For some strange reason we all believed that his bloody Pearl Insurance Policies were a really, really good thing, both Ned and I were forced to take one out as soon as we started work although it was usually our mother who paid our premiums because on a Monday night I’d be skint after spending all my wages in various pubs around Leeds at the weekend.
For a handful of coins of the realm once a month you’d be insured against death for a sum of money that would just about bury you and pay for a ham tea afterwards for anyone who had come to the funeral, with the added bonus that if you didn’t die within five years then you could “pay up” the policy for a cash lump sum, usually a cash lump sum that was far less than what you’d paid in, but still, no-one actually took the time to work that one out anyway.
In fact after I had moved away to work in Newcastle I cashed in my policy to raise the £500 deposit on my first apartment, my mother having paid for most of my premiums, so in truth I shouldn’t really be complaining at all, its just the next bit that still rankles our Ned and still amuses me every time we re-tell the story to each other.
The month after I’d cashed my policy in the Pearl man walked in the house again, through the kitchen into the living room where our Ned was settling down to watch tv.
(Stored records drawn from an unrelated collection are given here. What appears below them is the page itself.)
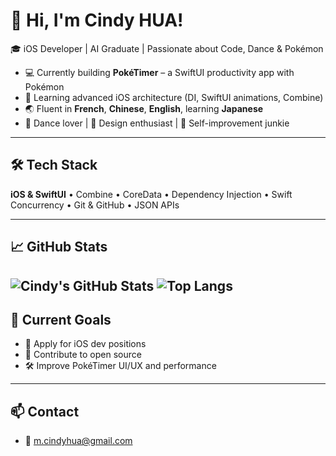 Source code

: # 👋 Hi, I'm Cindy HUA!

🎓 iOS Developer | AI Graduate | Passionate about Code, Dance & Pokémon

- 💻 Currently building **PokéTimer** – a SwiftUI productivity app with Pokémon
- 📱 Learning advanced iOS architecture (DI, SwiftUI animations, Combine)
- 🌏 Fluent in **French**, **Chinese**, **English**, learning **Japanese**
- 💃 Dance lover | 🎨 Design enthusiast | 🧠 Self-improvement junkie

---

## 🛠️ Tech Stack
**iOS & SwiftUI** • Combine • CoreData • Dependency Injection • Swift Concurrency • Git & GitHub • JSON APIs

---

## 📈 GitHub Stats
![Cindy's GitHub Stats](https://github-readme-stats.vercel.app/api?username=cindy-hua&show_icons=true&theme=default)
![Top Langs](https://github-readme-stats.vercel.app/api/top-langs/?username=cindy-hua&layout=compact)
---

## 🌱 Current Goals
- 🎯 Apply for iOS dev positions
- 🧠 Contribute to open source
- 🛠 Improve PokéTimer UI/UX and performance

---

## 📫 Contact
- 📧 m.cindyhua@gmail.com

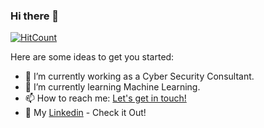 ### Hi there 👋

[![HitCount](http://hits.dwyl.com/Rooghz/Rooghz.svg)](http://hits.dwyl.com/Rooghz/Rooghz)

Here are some ideas to get you started:

- 🔭 I’m currently working as a Cyber Security Consultant.
- 🌱 I’m currently learning Machine Learning.
- 📫 How to reach me: <a href="mailto:ayansaha808@gmail.com">Let's get in touch!</a>
- 💬 My [Linkedin](https://linkedin.com/in/ayansaha23) - Check it Out!
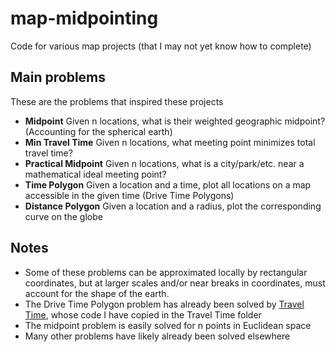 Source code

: # map-midpointing
Code for various map projects (that I may not yet know how to complete)

## Main problems 
These are the problems that inspired these projects
- **Midpoint** Given n locations, what is their weighted geographic midpoint? (Accounting for the spherical earth)
- **Min Travel Time** Given n locations, what meeting point minimizes total travel time? 
- **Practical Midpoint** Given n locations, what is a city/park/etc. near a mathematical ideal meeting point?
- **Time Polygon** Given a location and a time, plot all locations on a map accessible in the given time (Drive Time Polygons)
- **Distance Polygon** Given a location and a radius, plot the corresponding curve on the globe 

## Notes
- Some of these problems can be approximated locally by rectangular coordinates, but at larger scales and/or near breaks in coordinates, must account for the shape of the earth.
- The Drive Time Polygon problem has already been solved by [Travel Time](https://traveltime.com/blog/google-maps-drive-time-polygon-tutorial-driving-radius), whose code I have copied in the Travel Time folder 
- The midpoint problem is easily solved for n points in Euclidean space
- Many other problems have likely already been solved elsewhere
Standing in between him and the tv he asked Ned if he was going to take out an additional policy with Pearl.
Ned simply glanced at him and asked why on earth he would want to have two policies with Pearl, especially when he was thinking about cashing in his policy too in order to use the money to travel to Australia soon.
The Pearl man was most indignant and told Ned that he couldn’t cash his in yet, not two in one household, in fact Ned should take out an extra one to make up for the fact that I had cashed mine, he (the Pearl man) had lost his commission on my policy and now he was expecting Ned to make it back up.
After Ned had stopped laughing his socks off our father showed the door to the Pearl man and after another incident when our now-world famous guitar plucking cousin had his insurance claim refused by the Man from The Pearl on the grounds that, well, they just didn’t want to pay for a replacement guitar, we all cancelled our policies forthwith.
And the Man from The Pearl was never seen again.
And we got a lock on the back door, just to be on the safe side.